Reframing the picture?

I’m not saying that synthetic oxytocin is all bad.  Used appropriately, it can be very useful, and of course there are situations where the benefits will be considered to outweigh the risks.  But the frequency with which this drug is currently used may not be justified, and the risks and implications of its use have caught the attention of researchers in a number of fields.  It is great to see attention being paid to this area, and I hope we can find ways to ensure that our emerging knowledge helps more women to make decisions about whether and when they want this drug to be part of their birth experience.  Because inappropriate drug use clearly isn’t limited to that which is perceived to happen ‘on the street’.

 

References

Begley CM, Gross MM, Dencker A et al (2014).  Outcome measures in studies on the use of oxytocin for the treatment of delay in labour: A systematic review.  Midwifery 30(9): 975-82.

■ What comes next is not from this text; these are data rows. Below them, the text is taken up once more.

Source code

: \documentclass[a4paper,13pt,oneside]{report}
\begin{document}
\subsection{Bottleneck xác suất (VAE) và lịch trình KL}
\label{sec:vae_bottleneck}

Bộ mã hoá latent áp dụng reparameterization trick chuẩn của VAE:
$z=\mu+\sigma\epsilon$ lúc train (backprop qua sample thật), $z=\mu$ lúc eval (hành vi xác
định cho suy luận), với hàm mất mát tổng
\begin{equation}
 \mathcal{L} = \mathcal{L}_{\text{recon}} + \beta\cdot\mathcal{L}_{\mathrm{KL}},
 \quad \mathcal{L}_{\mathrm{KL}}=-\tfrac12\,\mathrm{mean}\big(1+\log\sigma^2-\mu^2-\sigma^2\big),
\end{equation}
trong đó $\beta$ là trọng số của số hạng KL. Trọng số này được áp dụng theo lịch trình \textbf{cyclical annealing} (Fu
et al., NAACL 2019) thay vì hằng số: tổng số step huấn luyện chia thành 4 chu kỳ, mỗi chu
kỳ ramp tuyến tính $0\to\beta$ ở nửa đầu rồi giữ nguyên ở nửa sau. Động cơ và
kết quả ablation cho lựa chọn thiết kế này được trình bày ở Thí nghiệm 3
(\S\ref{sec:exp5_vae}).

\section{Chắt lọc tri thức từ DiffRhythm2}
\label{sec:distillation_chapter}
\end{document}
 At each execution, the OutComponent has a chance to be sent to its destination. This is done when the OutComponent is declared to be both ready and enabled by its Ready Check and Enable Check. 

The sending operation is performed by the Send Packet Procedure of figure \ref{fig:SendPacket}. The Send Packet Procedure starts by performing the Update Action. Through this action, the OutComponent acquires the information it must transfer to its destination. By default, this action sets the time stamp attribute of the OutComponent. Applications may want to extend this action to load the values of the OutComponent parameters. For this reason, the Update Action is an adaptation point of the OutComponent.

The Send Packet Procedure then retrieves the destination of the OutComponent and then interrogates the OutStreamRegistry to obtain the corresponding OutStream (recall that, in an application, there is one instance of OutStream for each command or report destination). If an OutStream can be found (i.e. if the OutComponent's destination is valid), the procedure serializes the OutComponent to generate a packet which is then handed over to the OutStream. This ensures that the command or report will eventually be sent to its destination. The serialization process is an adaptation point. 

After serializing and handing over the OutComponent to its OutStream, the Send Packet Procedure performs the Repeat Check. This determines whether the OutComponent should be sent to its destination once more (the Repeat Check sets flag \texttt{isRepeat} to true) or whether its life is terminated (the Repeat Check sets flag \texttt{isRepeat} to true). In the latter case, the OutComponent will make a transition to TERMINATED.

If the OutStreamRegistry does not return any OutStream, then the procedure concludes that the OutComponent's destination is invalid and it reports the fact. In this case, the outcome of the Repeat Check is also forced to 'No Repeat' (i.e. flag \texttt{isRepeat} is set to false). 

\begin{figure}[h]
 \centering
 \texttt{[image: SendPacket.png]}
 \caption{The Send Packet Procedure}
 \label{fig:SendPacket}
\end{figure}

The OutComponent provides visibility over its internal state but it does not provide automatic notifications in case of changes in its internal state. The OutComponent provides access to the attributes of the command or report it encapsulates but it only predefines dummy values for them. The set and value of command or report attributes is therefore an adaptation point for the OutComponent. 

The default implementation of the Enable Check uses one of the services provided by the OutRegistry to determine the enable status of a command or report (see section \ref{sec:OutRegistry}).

Bergqvist L, Dencker A, Taft C et al (2012).  Women’s experiences after early versus postponed oxytocin treatment of slow progress in first childbirth – a randomized controlled trial. Sexual & Reproductive Healthcare 3(2): 61-65.

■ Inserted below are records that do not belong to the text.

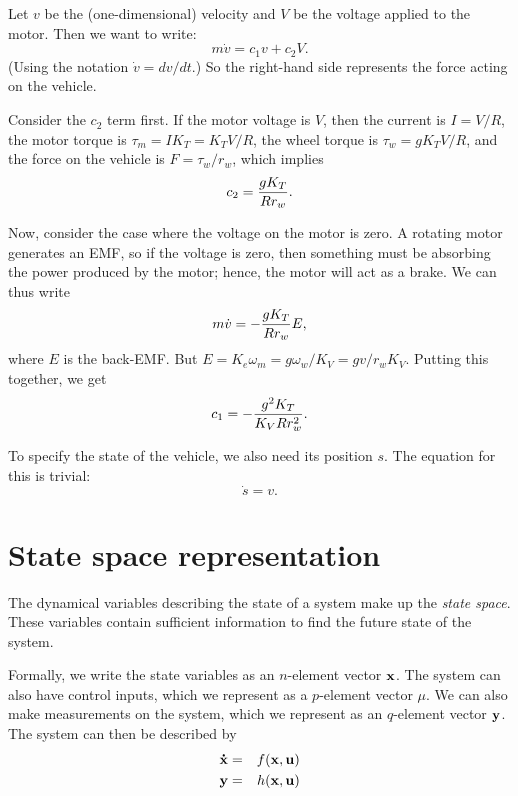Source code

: \documentclass[12pt]{article}
\begin{document}
Let $v$ be the (one-dimensional) velocity and $V$ be the voltage
applied to the motor.  Then we want to write:
\begin{equation}
  m \dot v = c_1 v + c_2 V.
\end{equation}
(Using the notation $\dot v = dv/dt$.)
So the right-hand side represents the force acting on the vehicle.

Consider the $c_2$ term first.  If the motor voltage is $V$, then the
current is $I = V/R$, the motor torque is $\tau_m = IK_T = K_T V/R$,
the wheel torque is $\tau_w = gK_T V/R$, and the force on the vehicle
is $F = \tau_w / r_w$, which implies
\begin{equation}
  c_2 = {g K_T \over R r_w}.
\end{equation}

Now, consider the case where the voltage on the motor is zero.
A rotating motor generates an EMF, so if the voltage is zero, then
something must be absorbing the power produced by the motor; hence,
the motor will act as a brake.  We can thus write
\begin{equation}
  m \dot v = - { g K_T \over R r_w } E,
\end{equation}
where $E$ is the back-EMF.  But $E = K_e\omega_m = g \omega_w / K_V =
g v / r_w K_V$.  Putting this together, we get
\begin{equation}
  c_1 = - { g^2 K_T \over K_V R r_w^2}.
\end{equation}

To specify the state of the vehicle, we also need its position $s$.
The equation for this is trivial:
\begin{equation}
  \dot s = v.
\end{equation}

\section{State space representation}

The dynamical variables describing the state of a system make up the
\emph{state space}.  These variables contain sufficient information
to find the future state of the system.

Formally, we write the state variables as an $n$-element vector ${\bf x}$.
The system can also have control inputs, which we represent
as a $p$-element vector $\mu$.  We can also make measurements
on the system, which we represent as an $q$-element vector ${\bf y}$.
The system can then be described by
\begin{eqnarray}
  {\bf\dot x} &=& f({\bf x}, {\bf u})\\
  {\bf y} &=& h({\bf x}, {\bf u})
\end{eqnarray}
\end{document}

Bernitz S, Øian P, Rolland R et al (2014).  Oxytocin and dystocia as risk factors for adverse birth outcomes: A cohort of low-risk nulliparous women.  Midwifery 30(3): 364-70.

Buckley S (2005).  Gentle Birth, Gentle Mothering.  One Moon Press.

Budden A, Chen LJY, Henry A (2014). High-dose versus low-dose oxytocin infusion regimens for induction of labour at term. Cochrane Database of Systematic Reviews, Issue 10. CD009701. DOI:10.1002/14651858.CD009701.pub2.

Institute for Safe Medical Practices (2014). High Alert medications. Available at: http://www.ismp.org/tools/highalertmedications.pdf

Jonsson M, Nordén Lindeberg S, Hanson U (2007) Analysis of obstetric malpractice claims with a focus on oxytocin use in labor.  Acta Obstetricia et Gynecologica, 86(3):315–319.

Rang DM, Dale M, Ritter JM, Flower R (2007). Chapter 30: The reproductive system. In: Rang and Dale’s Pharmacology. 6th Edition. Churchill Livingstone.

Uvnäs-Moberg K (2003).  The oxytocin factor.  Tapping the hormone of calm, love and healing.  A Merloyd Lawrence Book. Da Capo Press.

Wickham S (2014).  Inducing labour: making informed decisions.  AIMS, London.